Marco-Congedo · May 9, 2024, 8:17pm

I need to iterate over all combinations of k permutations of integers (1:n).

Say, k=2 and n=2.
The permutations of (1:2) are
[1, 2]
[2, 1]

and what i need is
[1, 2] , [1, 2]
[1, 2] , [2, 1]

[2, 1] , [1, 2]
[2, 1] , [2, 1]

In this case (k=2) i can obtain the iterator (using Combinatorics.jl) such as (MWE)

using Combinatorics
n=2
# k=2, 2 nested for loops
P=((a, b) for a in permutations(1:n) for b in permutations(1:n))
foreach(println, P)

How can i generalize this for any positive k?

lrnv · May 9, 2024, 8:30pm

My first guess would be to go to Base.Cartesian looking for the right macro, these macros are used to construct an arbitrary number of nested loops at compile time. But here maybe you simply need somethign recursive alike the following:

function make(k,n)
    if k == 0
        return 1:n
    else
        return permutations(make(k-1,n))
    end
end

?

EDIT: by the way,

does not correspond to what your code does for k=2, which iterates over permutation(1:n) x permutations(1:n) ? Perhaps you could clarify a bit what you need ?

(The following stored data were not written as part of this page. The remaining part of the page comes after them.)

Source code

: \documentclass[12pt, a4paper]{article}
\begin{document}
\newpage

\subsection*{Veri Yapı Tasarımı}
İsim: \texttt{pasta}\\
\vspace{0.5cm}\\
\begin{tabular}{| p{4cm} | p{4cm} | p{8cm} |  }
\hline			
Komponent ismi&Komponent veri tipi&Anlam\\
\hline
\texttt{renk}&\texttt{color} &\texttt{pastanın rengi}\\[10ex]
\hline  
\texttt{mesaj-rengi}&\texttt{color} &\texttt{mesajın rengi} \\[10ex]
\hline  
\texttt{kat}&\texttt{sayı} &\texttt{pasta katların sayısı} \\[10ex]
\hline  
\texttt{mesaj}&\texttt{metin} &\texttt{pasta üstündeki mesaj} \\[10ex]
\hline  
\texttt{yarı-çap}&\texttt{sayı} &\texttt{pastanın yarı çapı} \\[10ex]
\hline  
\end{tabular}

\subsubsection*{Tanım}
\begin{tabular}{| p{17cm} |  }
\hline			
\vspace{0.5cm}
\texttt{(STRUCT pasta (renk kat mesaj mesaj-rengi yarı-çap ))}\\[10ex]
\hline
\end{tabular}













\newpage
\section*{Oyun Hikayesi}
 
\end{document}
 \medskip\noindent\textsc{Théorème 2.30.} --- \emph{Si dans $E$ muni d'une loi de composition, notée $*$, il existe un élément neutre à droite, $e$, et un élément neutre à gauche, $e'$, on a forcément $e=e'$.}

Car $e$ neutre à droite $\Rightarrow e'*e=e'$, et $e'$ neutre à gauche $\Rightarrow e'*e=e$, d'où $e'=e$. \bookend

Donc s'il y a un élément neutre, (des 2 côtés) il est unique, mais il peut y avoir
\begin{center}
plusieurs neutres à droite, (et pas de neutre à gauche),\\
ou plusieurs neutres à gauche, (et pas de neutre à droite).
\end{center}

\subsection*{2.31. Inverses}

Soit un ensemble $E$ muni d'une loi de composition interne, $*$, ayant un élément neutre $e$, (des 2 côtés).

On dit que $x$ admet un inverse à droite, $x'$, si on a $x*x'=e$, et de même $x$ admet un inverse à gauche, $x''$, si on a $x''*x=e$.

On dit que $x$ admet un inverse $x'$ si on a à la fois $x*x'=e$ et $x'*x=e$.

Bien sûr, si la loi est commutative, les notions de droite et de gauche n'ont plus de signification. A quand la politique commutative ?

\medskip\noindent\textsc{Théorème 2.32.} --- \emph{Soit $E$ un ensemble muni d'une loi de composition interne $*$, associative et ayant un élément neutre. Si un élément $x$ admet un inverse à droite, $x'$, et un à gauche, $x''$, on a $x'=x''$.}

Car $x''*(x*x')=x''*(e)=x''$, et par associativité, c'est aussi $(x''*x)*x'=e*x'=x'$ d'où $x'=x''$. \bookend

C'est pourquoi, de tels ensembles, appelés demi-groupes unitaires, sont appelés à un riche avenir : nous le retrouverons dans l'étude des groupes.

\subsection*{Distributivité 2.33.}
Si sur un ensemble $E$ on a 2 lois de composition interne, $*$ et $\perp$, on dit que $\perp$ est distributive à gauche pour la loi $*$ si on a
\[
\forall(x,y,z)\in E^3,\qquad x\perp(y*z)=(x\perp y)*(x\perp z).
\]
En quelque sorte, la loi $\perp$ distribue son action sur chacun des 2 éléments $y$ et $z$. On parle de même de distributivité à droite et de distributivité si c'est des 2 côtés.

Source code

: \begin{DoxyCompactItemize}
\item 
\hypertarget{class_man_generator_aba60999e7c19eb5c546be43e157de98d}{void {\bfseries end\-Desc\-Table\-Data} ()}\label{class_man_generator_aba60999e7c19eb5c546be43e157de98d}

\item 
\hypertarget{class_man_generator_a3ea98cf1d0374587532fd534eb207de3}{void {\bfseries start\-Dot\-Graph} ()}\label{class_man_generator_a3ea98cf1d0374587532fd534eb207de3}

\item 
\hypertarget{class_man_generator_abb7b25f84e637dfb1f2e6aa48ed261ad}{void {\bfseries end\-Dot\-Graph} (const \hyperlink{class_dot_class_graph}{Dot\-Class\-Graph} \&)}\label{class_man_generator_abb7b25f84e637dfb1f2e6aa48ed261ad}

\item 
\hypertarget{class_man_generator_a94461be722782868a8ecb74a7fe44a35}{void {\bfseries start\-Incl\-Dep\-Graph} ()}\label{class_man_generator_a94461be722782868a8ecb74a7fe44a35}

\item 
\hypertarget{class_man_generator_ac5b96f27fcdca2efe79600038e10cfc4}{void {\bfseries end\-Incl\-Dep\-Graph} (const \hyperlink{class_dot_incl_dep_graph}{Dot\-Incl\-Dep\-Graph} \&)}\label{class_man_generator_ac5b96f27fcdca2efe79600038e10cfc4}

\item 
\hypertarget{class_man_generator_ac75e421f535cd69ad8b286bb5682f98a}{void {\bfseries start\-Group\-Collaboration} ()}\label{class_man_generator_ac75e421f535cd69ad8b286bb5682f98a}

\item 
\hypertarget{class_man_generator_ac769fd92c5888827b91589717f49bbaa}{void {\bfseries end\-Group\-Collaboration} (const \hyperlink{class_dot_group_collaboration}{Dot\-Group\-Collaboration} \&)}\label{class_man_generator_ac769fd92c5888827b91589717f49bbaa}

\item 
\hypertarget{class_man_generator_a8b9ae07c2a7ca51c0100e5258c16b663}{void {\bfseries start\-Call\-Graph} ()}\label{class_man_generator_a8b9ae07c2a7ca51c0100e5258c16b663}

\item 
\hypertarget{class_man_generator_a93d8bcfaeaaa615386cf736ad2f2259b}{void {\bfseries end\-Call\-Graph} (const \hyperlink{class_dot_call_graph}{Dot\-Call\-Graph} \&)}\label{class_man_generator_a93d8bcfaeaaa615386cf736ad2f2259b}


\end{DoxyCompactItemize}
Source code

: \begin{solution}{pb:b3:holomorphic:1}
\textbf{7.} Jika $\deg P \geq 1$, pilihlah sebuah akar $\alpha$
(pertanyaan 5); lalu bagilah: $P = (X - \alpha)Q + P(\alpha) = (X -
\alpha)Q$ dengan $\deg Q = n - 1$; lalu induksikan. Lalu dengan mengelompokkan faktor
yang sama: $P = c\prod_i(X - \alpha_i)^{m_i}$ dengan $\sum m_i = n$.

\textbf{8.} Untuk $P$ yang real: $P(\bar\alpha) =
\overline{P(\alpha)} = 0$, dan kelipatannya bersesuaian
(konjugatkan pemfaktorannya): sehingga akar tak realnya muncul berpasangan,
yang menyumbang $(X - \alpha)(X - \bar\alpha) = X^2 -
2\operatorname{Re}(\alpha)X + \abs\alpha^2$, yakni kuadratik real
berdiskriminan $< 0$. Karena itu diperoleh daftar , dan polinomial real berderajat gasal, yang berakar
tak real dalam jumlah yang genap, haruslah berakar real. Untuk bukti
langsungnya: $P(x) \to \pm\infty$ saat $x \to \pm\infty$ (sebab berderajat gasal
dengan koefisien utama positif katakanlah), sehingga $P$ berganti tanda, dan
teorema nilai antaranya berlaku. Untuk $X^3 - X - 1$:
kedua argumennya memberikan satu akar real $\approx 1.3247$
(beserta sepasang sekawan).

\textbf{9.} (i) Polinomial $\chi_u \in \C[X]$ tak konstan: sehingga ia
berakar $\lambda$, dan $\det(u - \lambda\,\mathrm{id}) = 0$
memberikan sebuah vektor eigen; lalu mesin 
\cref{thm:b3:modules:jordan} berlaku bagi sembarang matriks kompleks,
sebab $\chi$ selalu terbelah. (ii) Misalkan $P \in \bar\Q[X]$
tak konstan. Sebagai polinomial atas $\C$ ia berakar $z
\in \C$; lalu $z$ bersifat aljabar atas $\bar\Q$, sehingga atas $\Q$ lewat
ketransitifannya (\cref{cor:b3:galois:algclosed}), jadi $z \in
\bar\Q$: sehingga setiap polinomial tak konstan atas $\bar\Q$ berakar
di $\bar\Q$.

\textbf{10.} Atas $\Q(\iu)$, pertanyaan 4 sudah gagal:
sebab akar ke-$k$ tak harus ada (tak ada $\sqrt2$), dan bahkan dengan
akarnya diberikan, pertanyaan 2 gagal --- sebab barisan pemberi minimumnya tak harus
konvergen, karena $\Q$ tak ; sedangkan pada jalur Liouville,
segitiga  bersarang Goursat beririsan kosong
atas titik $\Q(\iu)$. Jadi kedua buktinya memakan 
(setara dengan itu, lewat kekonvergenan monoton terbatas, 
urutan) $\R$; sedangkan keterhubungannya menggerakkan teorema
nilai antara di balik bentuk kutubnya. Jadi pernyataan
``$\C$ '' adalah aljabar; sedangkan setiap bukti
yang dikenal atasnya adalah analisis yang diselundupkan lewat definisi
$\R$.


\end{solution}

EDIT: I think I understood what you want, which could be this:

using Base.Iterators
k=2
n=2
for indices in product((permutations(1:n) for i in 1:k)...)
    @show indices
end

which outputs

indices = ([1, 2], [1, 2])
indices = ([2, 1], [1, 2])
indices = ([1, 2], [2, 1])
indices = ([2, 1], [2, 1])

?

sgaure · May 9, 2024, 8:32pm

The Base.Cartesian.@nloops macro constructs such things.
Take a look at Base.Cartesian · The Julia Language

rocco_sprmnt21 · May 9, 2024, 9:03pm

Not beautiful, but does what you ask.

f(n,k)=collect(multiset_permutations(repeat(collect(permutations(1:n)),k),k))

Marco-Congedo · May 9, 2024, 9:29pm

Thanks, this works indeed:

using Combinatorics
n=3
k=2
P=Iterators.product((permutations(1:k) for i in 1:n)...) 
foreach(println, P)

Marco-Congedo · May 9, 2024, 9:40pm

This works, but creates physically the permutations as a vector. I just need an iterator.

Marco-Congedo · May 9, 2024, 9:41pm

Good to know! i’ll check if needed

rocco_sprmnt21 · May 9, 2024, 9:43pm


f(n,k)=multiset_permutations(repeat([permutations(1:n)...],k),k)

k=2
n=2
for p in f(n,k)
    @show p
end

Marco-Congedo · May 9, 2024, 10:14pm

Thanks, this does the job. Just, as i need the (k!)^n permutations, the k and n indices must be interchanged, as for the solution given by @irvn (my bad, my question was not correct). This is what i’ve got:

k=2
n=3
num_of_permutations=(factorial(k)^n)
P = multiset_permutations(repeat([permutations(1:k)...], n) , n)
foreach(println, P)